Dataset items
::::
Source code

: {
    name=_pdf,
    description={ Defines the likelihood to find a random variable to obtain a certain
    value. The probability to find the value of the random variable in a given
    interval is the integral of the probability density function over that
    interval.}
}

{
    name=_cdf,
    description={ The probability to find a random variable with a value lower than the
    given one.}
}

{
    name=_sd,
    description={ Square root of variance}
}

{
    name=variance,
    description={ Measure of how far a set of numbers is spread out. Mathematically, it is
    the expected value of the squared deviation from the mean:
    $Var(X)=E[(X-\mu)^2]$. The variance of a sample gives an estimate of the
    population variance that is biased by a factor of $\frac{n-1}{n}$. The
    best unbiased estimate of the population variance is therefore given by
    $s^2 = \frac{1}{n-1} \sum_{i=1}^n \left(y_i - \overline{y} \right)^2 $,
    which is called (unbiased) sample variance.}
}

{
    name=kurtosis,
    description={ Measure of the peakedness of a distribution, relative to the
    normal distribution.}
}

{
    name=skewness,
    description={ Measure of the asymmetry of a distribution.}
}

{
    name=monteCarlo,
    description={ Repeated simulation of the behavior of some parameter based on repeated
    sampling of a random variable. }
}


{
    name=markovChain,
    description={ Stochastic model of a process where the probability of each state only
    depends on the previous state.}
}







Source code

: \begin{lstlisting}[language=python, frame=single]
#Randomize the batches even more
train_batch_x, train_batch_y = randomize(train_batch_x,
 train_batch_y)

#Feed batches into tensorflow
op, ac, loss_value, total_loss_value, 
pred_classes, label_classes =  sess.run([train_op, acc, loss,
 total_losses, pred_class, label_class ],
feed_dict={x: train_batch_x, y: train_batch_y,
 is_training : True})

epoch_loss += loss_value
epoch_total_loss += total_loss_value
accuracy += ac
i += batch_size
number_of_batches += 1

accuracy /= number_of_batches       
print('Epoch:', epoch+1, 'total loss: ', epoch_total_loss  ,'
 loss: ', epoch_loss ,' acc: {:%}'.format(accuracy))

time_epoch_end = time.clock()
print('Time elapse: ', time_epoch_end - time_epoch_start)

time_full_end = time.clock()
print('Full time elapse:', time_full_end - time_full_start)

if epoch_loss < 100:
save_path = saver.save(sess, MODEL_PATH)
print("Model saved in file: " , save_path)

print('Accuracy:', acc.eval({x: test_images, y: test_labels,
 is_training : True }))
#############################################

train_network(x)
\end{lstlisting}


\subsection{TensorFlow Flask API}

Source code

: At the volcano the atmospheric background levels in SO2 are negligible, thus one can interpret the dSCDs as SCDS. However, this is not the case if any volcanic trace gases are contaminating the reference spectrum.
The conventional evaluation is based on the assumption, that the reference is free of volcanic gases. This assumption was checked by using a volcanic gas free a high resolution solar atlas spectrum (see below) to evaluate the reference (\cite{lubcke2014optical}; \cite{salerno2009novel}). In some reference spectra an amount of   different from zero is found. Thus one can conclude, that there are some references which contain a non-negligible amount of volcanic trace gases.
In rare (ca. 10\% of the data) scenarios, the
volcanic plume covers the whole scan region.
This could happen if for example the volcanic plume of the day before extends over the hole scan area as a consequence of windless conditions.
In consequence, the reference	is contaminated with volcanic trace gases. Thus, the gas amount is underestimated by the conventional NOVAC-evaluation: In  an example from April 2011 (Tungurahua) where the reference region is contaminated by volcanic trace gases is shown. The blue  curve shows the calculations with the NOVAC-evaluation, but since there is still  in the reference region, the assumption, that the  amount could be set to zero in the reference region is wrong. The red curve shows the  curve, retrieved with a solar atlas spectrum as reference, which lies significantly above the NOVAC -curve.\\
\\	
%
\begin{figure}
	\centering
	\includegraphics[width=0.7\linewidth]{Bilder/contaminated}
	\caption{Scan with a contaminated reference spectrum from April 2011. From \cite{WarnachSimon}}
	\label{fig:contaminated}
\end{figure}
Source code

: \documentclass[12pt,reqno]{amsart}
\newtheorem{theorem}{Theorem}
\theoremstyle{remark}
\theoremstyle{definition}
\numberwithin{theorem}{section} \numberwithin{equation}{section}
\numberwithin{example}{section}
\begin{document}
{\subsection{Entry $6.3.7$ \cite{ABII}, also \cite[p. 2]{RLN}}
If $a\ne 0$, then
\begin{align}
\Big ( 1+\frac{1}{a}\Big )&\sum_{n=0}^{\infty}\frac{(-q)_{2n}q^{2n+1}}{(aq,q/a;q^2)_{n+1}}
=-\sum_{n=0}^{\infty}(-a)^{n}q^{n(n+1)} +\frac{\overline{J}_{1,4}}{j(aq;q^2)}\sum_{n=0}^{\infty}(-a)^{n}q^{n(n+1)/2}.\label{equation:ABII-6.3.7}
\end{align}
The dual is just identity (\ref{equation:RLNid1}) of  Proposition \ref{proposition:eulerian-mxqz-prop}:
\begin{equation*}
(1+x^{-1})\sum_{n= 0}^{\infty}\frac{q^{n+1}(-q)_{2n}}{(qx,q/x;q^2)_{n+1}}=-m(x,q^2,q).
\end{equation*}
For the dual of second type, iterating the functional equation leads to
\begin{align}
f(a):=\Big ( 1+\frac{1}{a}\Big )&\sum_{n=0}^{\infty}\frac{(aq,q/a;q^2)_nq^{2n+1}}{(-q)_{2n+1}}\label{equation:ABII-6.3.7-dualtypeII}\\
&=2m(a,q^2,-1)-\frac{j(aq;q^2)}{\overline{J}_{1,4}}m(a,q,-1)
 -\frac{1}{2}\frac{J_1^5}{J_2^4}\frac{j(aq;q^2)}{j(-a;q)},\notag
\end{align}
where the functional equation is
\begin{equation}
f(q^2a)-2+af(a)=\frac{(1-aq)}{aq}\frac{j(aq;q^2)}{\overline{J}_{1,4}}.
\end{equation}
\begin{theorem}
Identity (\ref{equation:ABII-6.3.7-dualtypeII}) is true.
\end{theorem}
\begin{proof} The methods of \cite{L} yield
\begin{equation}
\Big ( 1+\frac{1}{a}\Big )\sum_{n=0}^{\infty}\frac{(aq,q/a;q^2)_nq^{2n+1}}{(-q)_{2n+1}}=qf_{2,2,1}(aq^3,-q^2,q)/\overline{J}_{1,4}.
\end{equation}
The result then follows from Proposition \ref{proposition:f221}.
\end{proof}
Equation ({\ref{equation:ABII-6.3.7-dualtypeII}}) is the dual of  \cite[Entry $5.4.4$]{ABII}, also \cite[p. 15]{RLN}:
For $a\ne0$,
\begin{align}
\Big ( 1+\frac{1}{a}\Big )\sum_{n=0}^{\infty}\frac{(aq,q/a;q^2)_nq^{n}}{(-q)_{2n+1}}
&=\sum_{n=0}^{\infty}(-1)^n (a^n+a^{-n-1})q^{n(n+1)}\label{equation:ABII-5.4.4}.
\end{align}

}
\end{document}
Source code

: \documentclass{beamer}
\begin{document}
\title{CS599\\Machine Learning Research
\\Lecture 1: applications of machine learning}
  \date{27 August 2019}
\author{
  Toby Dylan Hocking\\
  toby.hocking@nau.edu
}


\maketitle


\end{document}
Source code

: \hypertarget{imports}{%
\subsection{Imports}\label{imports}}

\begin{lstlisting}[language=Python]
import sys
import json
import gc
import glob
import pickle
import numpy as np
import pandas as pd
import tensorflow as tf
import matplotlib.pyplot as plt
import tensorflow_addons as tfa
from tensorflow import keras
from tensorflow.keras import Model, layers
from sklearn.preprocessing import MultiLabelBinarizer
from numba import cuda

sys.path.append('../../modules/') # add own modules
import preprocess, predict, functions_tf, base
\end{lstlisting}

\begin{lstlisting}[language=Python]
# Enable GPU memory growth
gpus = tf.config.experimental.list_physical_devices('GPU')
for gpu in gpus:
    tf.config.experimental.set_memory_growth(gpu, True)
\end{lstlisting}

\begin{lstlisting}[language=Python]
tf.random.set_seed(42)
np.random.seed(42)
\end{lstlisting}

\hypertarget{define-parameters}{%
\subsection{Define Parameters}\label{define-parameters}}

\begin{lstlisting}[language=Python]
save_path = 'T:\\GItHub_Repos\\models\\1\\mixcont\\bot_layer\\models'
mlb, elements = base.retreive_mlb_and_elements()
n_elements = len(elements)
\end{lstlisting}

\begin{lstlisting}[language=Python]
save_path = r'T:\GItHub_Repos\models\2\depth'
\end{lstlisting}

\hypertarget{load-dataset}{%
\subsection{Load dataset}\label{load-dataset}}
::::
**Requirement**
Looking through the data above, copy out each line in which the string "name" occurs.

**Answer to this exercise**
    name=_pdf,
    name=_cdf,
    name=_sd,
    name=variance,
    name=kurtosis,
    name=skewness,
    name=monteCarlo,
    name=markovChain,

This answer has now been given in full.